Stored data:
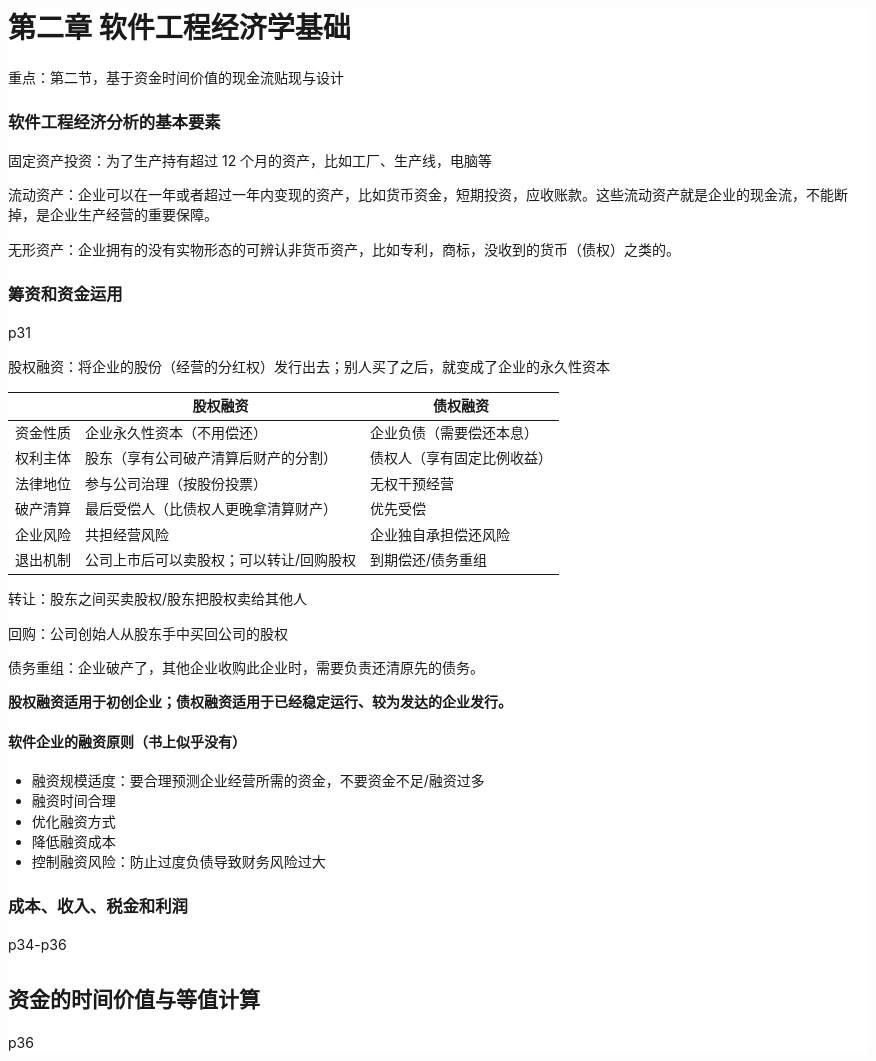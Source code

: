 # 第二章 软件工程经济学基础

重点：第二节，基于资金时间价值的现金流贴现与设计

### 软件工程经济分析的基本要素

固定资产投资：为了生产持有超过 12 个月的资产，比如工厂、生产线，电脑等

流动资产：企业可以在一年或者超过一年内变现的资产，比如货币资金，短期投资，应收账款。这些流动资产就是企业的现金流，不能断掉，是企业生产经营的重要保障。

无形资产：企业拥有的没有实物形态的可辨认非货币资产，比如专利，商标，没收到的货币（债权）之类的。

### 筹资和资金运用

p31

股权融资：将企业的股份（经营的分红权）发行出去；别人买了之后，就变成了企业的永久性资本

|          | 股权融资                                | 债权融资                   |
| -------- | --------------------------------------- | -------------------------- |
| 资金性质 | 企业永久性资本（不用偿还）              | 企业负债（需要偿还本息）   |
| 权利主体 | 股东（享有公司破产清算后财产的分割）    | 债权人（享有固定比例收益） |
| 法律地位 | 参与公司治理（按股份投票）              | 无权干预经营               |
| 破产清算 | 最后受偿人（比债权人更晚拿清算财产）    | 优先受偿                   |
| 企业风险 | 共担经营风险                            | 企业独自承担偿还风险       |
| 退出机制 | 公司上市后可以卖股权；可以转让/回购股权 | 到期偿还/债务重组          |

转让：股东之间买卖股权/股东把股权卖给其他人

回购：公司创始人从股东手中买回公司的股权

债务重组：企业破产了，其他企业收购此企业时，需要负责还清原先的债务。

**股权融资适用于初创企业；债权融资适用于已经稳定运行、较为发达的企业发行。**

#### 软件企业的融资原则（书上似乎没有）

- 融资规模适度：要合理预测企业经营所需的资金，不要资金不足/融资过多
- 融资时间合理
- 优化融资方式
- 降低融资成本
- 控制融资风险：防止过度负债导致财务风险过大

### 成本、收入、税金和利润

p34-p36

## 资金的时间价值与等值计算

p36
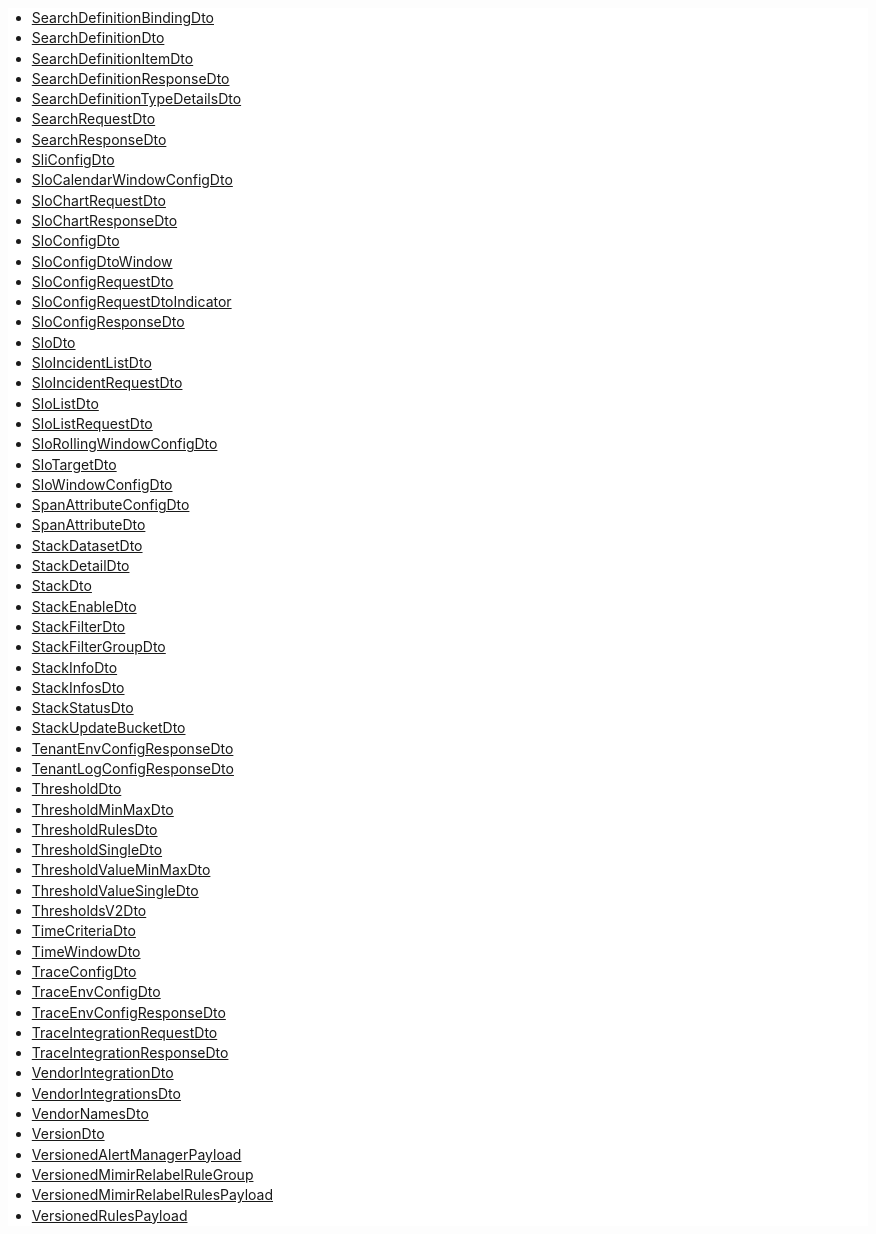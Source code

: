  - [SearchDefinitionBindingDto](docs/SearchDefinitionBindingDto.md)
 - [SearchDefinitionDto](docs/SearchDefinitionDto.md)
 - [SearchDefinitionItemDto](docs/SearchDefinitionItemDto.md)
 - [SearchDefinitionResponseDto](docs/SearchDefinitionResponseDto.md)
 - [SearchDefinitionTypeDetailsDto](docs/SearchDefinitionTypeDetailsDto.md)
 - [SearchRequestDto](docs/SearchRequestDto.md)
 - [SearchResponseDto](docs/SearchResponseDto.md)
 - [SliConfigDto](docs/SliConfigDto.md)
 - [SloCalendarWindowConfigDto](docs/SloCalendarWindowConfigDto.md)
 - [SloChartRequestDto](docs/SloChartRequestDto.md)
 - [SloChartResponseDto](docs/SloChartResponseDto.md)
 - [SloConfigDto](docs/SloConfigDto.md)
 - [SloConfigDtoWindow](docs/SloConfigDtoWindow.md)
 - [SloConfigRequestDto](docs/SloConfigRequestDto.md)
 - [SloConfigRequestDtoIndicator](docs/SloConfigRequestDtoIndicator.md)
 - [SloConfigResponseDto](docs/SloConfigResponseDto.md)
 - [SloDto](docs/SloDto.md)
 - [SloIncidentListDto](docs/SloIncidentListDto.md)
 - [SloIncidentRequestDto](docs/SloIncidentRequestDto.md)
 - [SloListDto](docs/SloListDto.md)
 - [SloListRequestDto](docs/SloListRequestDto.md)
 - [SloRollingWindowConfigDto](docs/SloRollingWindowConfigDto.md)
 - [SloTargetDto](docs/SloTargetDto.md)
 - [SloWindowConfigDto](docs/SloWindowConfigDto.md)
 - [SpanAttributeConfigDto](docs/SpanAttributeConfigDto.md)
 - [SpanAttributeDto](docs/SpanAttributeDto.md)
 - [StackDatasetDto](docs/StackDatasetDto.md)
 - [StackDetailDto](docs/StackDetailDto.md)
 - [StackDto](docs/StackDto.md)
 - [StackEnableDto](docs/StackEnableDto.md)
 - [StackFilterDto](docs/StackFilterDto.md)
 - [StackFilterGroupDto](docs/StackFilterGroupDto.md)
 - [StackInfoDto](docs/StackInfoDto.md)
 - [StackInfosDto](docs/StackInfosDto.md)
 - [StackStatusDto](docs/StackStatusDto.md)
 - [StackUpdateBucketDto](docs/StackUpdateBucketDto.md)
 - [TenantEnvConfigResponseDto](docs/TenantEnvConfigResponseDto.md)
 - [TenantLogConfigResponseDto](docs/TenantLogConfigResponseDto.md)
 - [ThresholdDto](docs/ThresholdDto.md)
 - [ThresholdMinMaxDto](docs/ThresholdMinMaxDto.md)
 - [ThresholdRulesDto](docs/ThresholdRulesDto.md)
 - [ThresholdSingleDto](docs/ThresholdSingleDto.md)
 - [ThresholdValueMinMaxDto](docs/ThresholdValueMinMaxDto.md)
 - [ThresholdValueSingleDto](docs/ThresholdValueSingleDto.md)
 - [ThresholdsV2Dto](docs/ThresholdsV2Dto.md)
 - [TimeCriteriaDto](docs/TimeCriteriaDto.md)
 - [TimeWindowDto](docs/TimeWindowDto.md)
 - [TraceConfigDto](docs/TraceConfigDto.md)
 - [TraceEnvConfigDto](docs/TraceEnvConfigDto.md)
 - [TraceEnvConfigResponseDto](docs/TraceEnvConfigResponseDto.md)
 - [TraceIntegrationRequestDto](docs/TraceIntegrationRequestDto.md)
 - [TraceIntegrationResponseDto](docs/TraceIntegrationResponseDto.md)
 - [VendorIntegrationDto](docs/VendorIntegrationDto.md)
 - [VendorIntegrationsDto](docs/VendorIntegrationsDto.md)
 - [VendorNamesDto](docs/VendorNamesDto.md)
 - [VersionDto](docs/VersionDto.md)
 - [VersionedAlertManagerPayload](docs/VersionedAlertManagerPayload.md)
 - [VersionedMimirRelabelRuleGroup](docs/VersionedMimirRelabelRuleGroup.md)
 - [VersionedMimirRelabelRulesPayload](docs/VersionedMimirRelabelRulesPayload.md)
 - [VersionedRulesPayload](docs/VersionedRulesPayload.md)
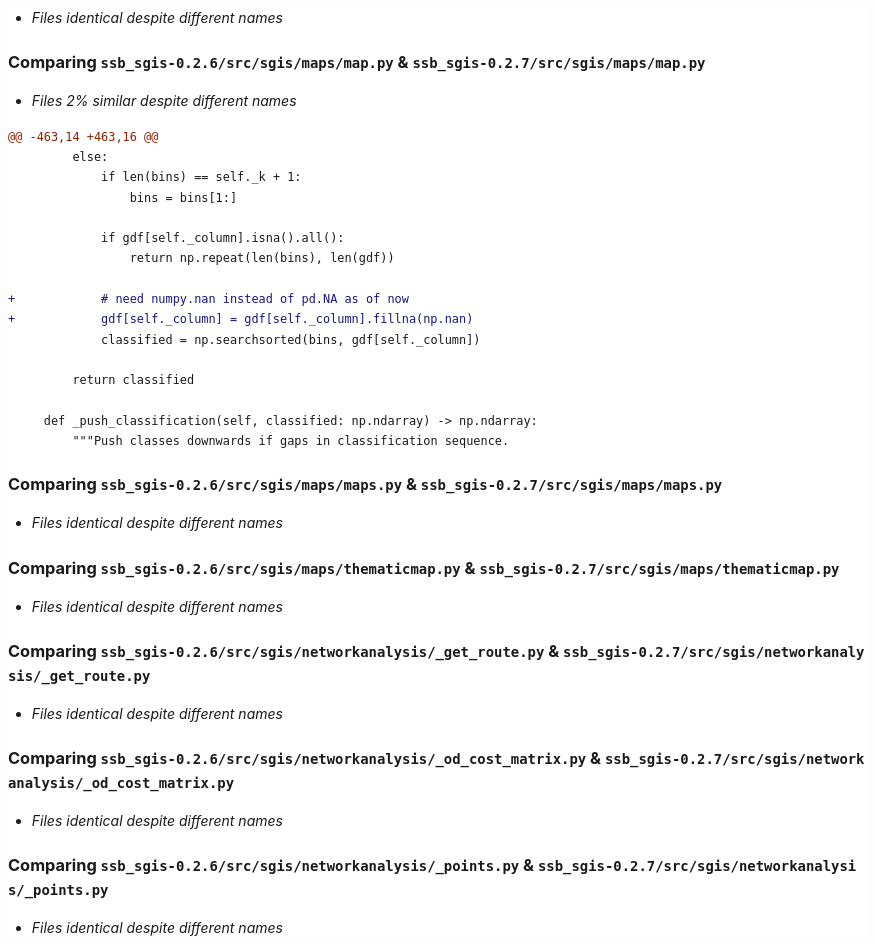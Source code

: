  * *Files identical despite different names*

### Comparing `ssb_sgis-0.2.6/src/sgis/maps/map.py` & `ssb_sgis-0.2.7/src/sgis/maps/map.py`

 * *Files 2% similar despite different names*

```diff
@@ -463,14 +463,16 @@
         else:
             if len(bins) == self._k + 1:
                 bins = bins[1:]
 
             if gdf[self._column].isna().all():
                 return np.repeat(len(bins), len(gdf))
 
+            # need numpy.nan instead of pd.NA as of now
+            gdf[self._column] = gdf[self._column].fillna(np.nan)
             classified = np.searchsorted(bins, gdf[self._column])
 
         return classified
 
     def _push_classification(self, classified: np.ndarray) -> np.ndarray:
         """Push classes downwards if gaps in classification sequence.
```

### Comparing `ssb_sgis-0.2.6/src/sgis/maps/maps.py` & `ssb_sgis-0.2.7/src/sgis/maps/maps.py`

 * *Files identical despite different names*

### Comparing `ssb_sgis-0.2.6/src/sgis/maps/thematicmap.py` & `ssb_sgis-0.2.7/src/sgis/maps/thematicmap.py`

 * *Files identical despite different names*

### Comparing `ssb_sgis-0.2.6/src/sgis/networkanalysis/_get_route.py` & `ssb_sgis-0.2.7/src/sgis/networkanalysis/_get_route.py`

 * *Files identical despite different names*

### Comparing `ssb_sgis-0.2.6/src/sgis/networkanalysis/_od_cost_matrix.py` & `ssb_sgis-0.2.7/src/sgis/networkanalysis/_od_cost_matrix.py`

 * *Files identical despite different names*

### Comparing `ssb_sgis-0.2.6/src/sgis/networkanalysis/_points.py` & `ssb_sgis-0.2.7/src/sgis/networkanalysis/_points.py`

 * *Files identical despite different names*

• _Exercise instructions_
Without the pictures, print the records in full, exactly as they appear.

• _Task output_
Source code

: # 第二章 软件工程经济学基础

重点：第二节，基于资金时间价值的现金流贴现与设计

### 软件工程经济分析的基本要素

固定资产投资：为了生产持有超过 12 个月的资产，比如工厂、生产线，电脑等

流动资产：企业可以在一年或者超过一年内变现的资产，比如货币资金，短期投资，应收账款。这些流动资产就是企业的现金流，不能断掉，是企业生产经营的重要保障。

无形资产：企业拥有的没有实物形态的可辨认非货币资产，比如专利，商标，没收到的货币（债权）之类的。

### 筹资和资金运用

p31

股权融资：将企业的股份（经营的分红权）发行出去；别人买了之后，就变成了企业的永久性资本

|          | 股权融资                                | 债权融资                   |
| -------- | --------------------------------------- | -------------------------- |
| 资金性质 | 企业永久性资本（不用偿还）              | 企业负债（需要偿还本息）   |
| 权利主体 | 股东（享有公司破产清算后财产的分割）    | 债权人（享有固定比例收益） |
| 法律地位 | 参与公司治理（按股份投票）              | 无权干预经营               |
| 破产清算 | 最后受偿人（比债权人更晚拿清算财产）    | 优先受偿                   |
| 企业风险 | 共担经营风险                            | 企业独自承担偿还风险       |
| 退出机制 | 公司上市后可以卖股权；可以转让/回购股权 | 到期偿还/债务重组          |

转让：股东之间买卖股权/股东把股权卖给其他人

回购：公司创始人从股东手中买回公司的股权

债务重组：企业破产了，其他企业收购此企业时，需要负责还清原先的债务。

**股权融资适用于初创企业；债权融资适用于已经稳定运行、较为发达的企业发行。**

#### 软件企业的融资原则（书上似乎没有）

- 融资规模适度：要合理预测企业经营所需的资金，不要资金不足/融资过多
- 融资时间合理
- 优化融资方式
- 降低融资成本
- 控制融资风险：防止过度负债导致财务风险过大

### 成本、收入、税金和利润

p34-p36

## 资金的时间价值与等值计算

p36
Source code

:  - [SearchDefinitionBindingDto](docs/SearchDefinitionBindingDto.md)
 - [SearchDefinitionDto](docs/SearchDefinitionDto.md)
 - [SearchDefinitionItemDto](docs/SearchDefinitionItemDto.md)
 - [SearchDefinitionResponseDto](docs/SearchDefinitionResponseDto.md)
 - [SearchDefinitionTypeDetailsDto](docs/SearchDefinitionTypeDetailsDto.md)
 - [SearchRequestDto](docs/SearchRequestDto.md)
 - [SearchResponseDto](docs/SearchResponseDto.md)
 - [SliConfigDto](docs/SliConfigDto.md)
 - [SloCalendarWindowConfigDto](docs/SloCalendarWindowConfigDto.md)
 - [SloChartRequestDto](docs/SloChartRequestDto.md)
 - [SloChartResponseDto](docs/SloChartResponseDto.md)
 - [SloConfigDto](docs/SloConfigDto.md)
 - [SloConfigDtoWindow](docs/SloConfigDtoWindow.md)
 - [SloConfigRequestDto](docs/SloConfigRequestDto.md)
 - [SloConfigRequestDtoIndicator](docs/SloConfigRequestDtoIndicator.md)
 - [SloConfigResponseDto](docs/SloConfigResponseDto.md)
 - [SloDto](docs/SloDto.md)
 - [SloIncidentListDto](docs/SloIncidentListDto.md)
 - [SloIncidentRequestDto](docs/SloIncidentRequestDto.md)
 - [SloListDto](docs/SloListDto.md)
 - [SloListRequestDto](docs/SloListRequestDto.md)
 - [SloRollingWindowConfigDto](docs/SloRollingWindowConfigDto.md)
 - [SloTargetDto](docs/SloTargetDto.md)
 - [SloWindowConfigDto](docs/SloWindowConfigDto.md)
 - [SpanAttributeConfigDto](docs/SpanAttributeConfigDto.md)
 - [SpanAttributeDto](docs/SpanAttributeDto.md)
 - [StackDatasetDto](docs/StackDatasetDto.md)
 - [StackDetailDto](docs/StackDetailDto.md)
 - [StackDto](docs/StackDto.md)
 - [StackEnableDto](docs/StackEnableDto.md)
 - [StackFilterDto](docs/StackFilterDto.md)
 - [StackFilterGroupDto](docs/StackFilterGroupDto.md)
 - [StackInfoDto](docs/StackInfoDto.md)
 - [StackInfosDto](docs/StackInfosDto.md)
 - [StackStatusDto](docs/StackStatusDto.md)
 - [StackUpdateBucketDto](docs/StackUpdateBucketDto.md)
 - [TenantEnvConfigResponseDto](docs/TenantEnvConfigResponseDto.md)
 - [TenantLogConfigResponseDto](docs/TenantLogConfigResponseDto.md)
 - [ThresholdDto](docs/ThresholdDto.md)
 - [ThresholdMinMaxDto](docs/ThresholdMinMaxDto.md)
 - [ThresholdRulesDto](docs/ThresholdRulesDto.md)
 - [ThresholdSingleDto](docs/ThresholdSingleDto.md)
 - [ThresholdValueMinMaxDto](docs/ThresholdValueMinMaxDto.md)
 - [ThresholdValueSingleDto](docs/ThresholdValueSingleDto.md)
 - [ThresholdsV2Dto](docs/ThresholdsV2Dto.md)
 - [TimeCriteriaDto](docs/TimeCriteriaDto.md)
 - [TimeWindowDto](docs/TimeWindowDto.md)
 - [TraceConfigDto](docs/TraceConfigDto.md)
 - [TraceEnvConfigDto](docs/TraceEnvConfigDto.md)
 - [TraceEnvConfigResponseDto](docs/TraceEnvConfigResponseDto.md)
 - [TraceIntegrationRequestDto](docs/TraceIntegrationRequestDto.md)
 - [TraceIntegrationResponseDto](docs/TraceIntegrationResponseDto.md)
 - [VendorIntegrationDto](docs/VendorIntegrationDto.md)
 - [VendorIntegrationsDto](docs/VendorIntegrationsDto.md)
 - [VendorNamesDto](docs/VendorNamesDto.md)
 - [VersionDto](docs/VersionDto.md)
 - [VersionedAlertManagerPayload](docs/VersionedAlertManagerPayload.md)
 - [VersionedMimirRelabelRuleGroup](docs/VersionedMimirRelabelRuleGroup.md)
 - [VersionedMimirRelabelRulesPayload](docs/VersionedMimirRelabelRulesPayload.md)
 - [VersionedRulesPayload](docs/VersionedRulesPayload.md)
Source code

:  * *Files identical despite different names*

### Comparing `ssb_sgis-0.2.6/src/sgis/maps/map.py` & `ssb_sgis-0.2.7/src/sgis/maps/map.py`

 * *Files 2% similar despite different names*

```diff
@@ -463,14 +463,16 @@
         else:
             if len(bins) == self._k + 1:
                 bins = bins[1:]
 
             if gdf[self._column].isna().all():
                 return np.repeat(len(bins), len(gdf))
 
+            # need numpy.nan instead of pd.NA as of now
+            gdf[self._column] = gdf[self._column].fillna(np.nan)
             classified = np.searchsorted(bins, gdf[self._column])
 
         return classified
 
     def _push_classification(self, classified: np.ndarray) -> np.ndarray:
         """Push classes downwards if gaps in classification sequence.
```

### Comparing `ssb_sgis-0.2.6/src/sgis/maps/maps.py` & `ssb_sgis-0.2.7/src/sgis/maps/maps.py`

 * *Files identical despite different names*

### Comparing `ssb_sgis-0.2.6/src/sgis/maps/thematicmap.py` & `ssb_sgis-0.2.7/src/sgis/maps/thematicmap.py`

 * *Files identical despite different names*

### Comparing `ssb_sgis-0.2.6/src/sgis/networkanalysis/_get_route.py` & `ssb_sgis-0.2.7/src/sgis/networkanalysis/_get_route.py`

 * *Files identical despite different names*

### Comparing `ssb_sgis-0.2.6/src/sgis/networkanalysis/_od_cost_matrix.py` & `ssb_sgis-0.2.7/src/sgis/networkanalysis/_od_cost_matrix.py`

 * *Files identical despite different names*

### Comparing `ssb_sgis-0.2.6/src/sgis/networkanalysis/_points.py` & `ssb_sgis-0.2.7/src/sgis/networkanalysis/_points.py`

 * *Files identical despite different names*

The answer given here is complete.